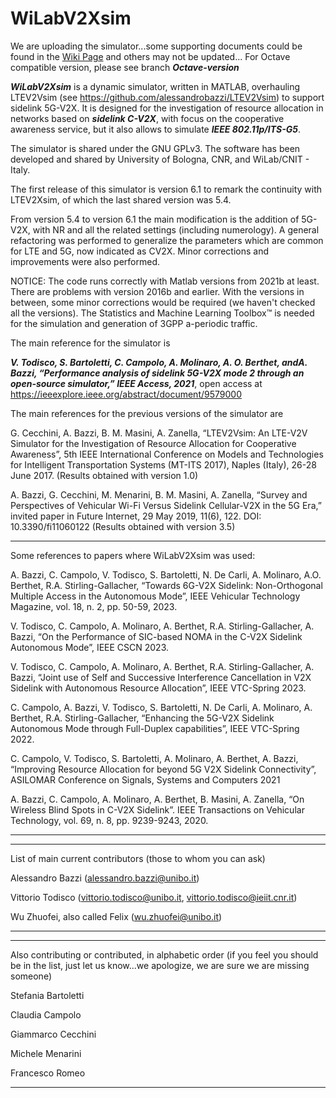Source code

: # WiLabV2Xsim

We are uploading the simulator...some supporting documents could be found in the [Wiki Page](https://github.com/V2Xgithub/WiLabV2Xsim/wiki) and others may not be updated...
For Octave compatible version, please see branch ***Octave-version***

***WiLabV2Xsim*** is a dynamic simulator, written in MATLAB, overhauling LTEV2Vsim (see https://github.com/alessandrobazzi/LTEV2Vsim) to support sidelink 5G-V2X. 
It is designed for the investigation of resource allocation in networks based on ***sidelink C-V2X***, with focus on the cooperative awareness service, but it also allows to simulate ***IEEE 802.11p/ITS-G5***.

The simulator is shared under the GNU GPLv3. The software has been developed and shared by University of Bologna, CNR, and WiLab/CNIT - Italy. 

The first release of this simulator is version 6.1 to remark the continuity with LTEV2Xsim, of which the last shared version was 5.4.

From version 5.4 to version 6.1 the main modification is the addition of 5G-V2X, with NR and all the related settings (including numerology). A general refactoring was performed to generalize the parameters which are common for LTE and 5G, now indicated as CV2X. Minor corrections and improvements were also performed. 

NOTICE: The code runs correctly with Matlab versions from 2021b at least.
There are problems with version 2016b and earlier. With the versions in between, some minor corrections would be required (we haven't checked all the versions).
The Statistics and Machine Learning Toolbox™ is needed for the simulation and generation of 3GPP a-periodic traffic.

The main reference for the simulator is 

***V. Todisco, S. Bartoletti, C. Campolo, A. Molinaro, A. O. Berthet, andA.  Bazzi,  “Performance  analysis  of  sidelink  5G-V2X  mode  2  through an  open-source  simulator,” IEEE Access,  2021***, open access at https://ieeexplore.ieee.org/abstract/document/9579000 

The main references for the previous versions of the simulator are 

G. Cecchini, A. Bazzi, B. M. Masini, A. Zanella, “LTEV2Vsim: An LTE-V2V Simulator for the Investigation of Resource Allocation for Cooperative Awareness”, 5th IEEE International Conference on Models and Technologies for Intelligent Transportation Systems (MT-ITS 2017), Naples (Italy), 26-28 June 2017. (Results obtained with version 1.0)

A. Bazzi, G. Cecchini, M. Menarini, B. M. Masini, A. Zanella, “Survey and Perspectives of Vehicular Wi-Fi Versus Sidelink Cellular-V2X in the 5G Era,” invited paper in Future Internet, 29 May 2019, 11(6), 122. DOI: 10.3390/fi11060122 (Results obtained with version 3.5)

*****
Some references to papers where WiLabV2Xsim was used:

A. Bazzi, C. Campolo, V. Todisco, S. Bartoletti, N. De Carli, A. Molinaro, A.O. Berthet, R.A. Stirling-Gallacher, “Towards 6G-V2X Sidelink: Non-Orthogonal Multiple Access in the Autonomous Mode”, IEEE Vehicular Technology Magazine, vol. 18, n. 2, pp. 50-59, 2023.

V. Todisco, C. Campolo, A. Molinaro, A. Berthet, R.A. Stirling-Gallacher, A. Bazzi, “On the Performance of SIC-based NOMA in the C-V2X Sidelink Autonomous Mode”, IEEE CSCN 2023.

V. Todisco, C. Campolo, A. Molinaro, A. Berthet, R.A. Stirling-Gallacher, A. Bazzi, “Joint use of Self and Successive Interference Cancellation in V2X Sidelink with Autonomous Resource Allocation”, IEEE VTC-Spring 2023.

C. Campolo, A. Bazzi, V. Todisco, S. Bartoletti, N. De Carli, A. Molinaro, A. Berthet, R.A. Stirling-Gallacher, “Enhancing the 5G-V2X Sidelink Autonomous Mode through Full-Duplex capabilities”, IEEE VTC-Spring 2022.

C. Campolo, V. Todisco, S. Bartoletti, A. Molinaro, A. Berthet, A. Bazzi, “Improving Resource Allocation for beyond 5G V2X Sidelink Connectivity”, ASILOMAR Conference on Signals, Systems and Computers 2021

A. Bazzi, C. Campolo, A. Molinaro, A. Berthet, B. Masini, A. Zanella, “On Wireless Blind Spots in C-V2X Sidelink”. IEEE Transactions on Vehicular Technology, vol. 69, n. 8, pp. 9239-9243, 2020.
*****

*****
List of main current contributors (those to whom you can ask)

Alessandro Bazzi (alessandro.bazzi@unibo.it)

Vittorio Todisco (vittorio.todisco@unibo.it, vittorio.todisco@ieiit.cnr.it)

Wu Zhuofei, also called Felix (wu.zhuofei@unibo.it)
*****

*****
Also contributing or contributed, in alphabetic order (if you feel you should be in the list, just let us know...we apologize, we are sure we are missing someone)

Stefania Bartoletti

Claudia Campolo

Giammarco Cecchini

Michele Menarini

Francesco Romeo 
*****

(Exercise instructions) Could you please write out exactly the lines from the start of the entries above through the line that holds "For Octave compatible", both included, with no pictures?

(Your response)
Source code

: # WiLabV2Xsim

We are uploading the simulator...some supporting documents could be found in the [Wiki Page](https://github.com/V2Xgithub/WiLabV2Xsim/wiki) and others may not be updated...
For Octave compatible version, please see branch ***Octave-version***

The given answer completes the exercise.